Flank Attack Launched to Bar Presidio Closing
The Pentagon on Thursday ratified a plan to close dozens of military bases around the nation, but a flank attack to save the historic Presidio in San Francisco was launched by two Northern California congresswomen.
Reps. Barbara Boxer (D-Greenbrae) and Nancy Pelosi (D-San Francisco) said they will seek to block any funds for shutting down the 6th Army headquarters and Letterman Hospital during consideration of the military appropriations bill this spring.
“We find it ludicrous to spend money to close a base that will cost more money closed than open,” the two lawmakers said in a letter to Rep. John Murtha (D-Pa.), chairman of the House Appropriations Committee’s defense appropriations subcommittee. Murtha has promised to visit the Presidio before making a decision.
Boxer said the Presidio is the only base on the Pentagon’s shutdown list that would be turned over to another federal agency--the Department of the Interior--if it were closed as a military installation.
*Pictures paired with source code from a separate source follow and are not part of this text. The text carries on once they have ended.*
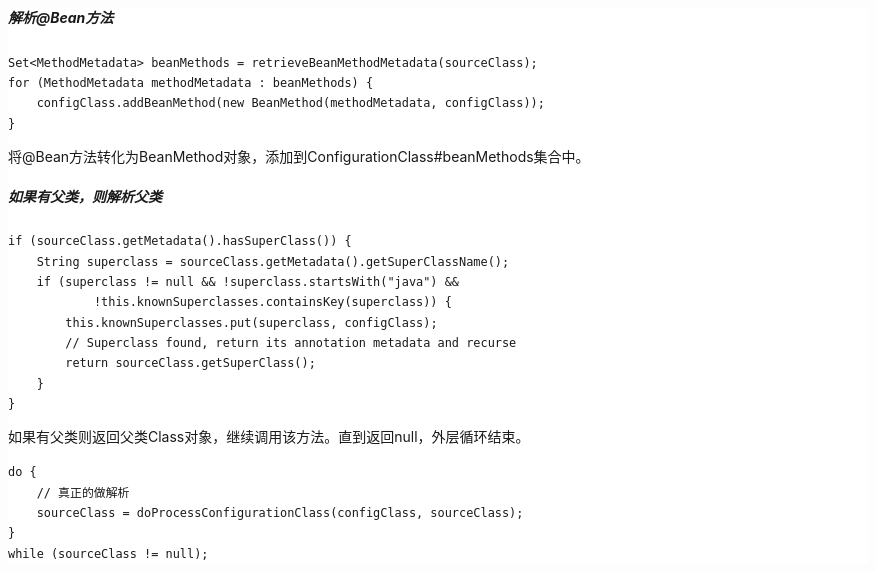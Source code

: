 ##### 解析@Bean方法

```
Set<MethodMetadata> beanMethods = retrieveBeanMethodMetadata(sourceClass);
for (MethodMetadata methodMetadata : beanMethods) {
	configClass.addBeanMethod(new BeanMethod(methodMetadata, configClass));
}
```

将@Bean方法转化为BeanMethod对象，添加到ConfigurationClass#beanMethods集合中。
##### 如果有父类，则解析父类
```
if (sourceClass.getMetadata().hasSuperClass()) {
	String superclass = sourceClass.getMetadata().getSuperClassName();
	if (superclass != null && !superclass.startsWith("java") &&
			!this.knownSuperclasses.containsKey(superclass)) {
		this.knownSuperclasses.put(superclass, configClass);
		// Superclass found, return its annotation metadata and recurse
		return sourceClass.getSuperClass();
	}
}
```

如果有父类则返回父类Class对象，继续调用该方法。直到返回null，外层循环结束。
```
do {
    // 真正的做解析
    sourceClass = doProcessConfigurationClass(configClass, sourceClass);
}
while (sourceClass != null);
```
By law, the 1,400-acre site becomes part of the Golden Gate National Recreation Area if it is no longer required by the Army.
“In other words, maintenance costs get shifted from one federal agency to another,” Boxer and Pelosi contended. in their letter to Murtha. Besides, they said, the military missions carried out by the Presidio would not be eliminated but only transferred to other Army posts.
The two California Democrats all but acknowledged that they have little chance of persuading Congress to reject a proposal endorsed Thursday by Secretary of Defense Frank Carlucci to shut down scores of Army, Navy and Air Force facilities and consolidate functions at others.
Under the base-closing law approved by Congress last year, the shutdowns will take effect starting in 1990, unless both the Senate and House vote to disapprove the entire package by April 15.
But members of Congress trying to preserve a base in their districts have another option--an appeal to the House Appropriations Committee to bar the use of any federal funds for shutdown expenses of a particular base, including environmental cleanups. If the House approves such a measure and the Senate concurs, the base would remain open even though the overall base-closing plan goes into effect.
Rep. Les Aspin (D-Wis.), chairman of the House Armed Services Committee, has warned that there may be some “shenanigans” by members of Congress trying to avoid the elimination of a military installation in their district, although he predicted that the base-closing package would not be turned down.
“This isn’t a shenanigan,” Boxer told a reporter. “We’re trying to keep open a historic facility and save the taxpayers money. Murtha’s the key. If we can prove to him that it will cost more to close the Presidio than to keep it open, he indicated he would go along with us.”
At stake in the fight over the Presidio are 3,200 civilian and 2,100 military jobs, making the base the fifth largest employer in San Francisco, with an annual payroll of $148 million.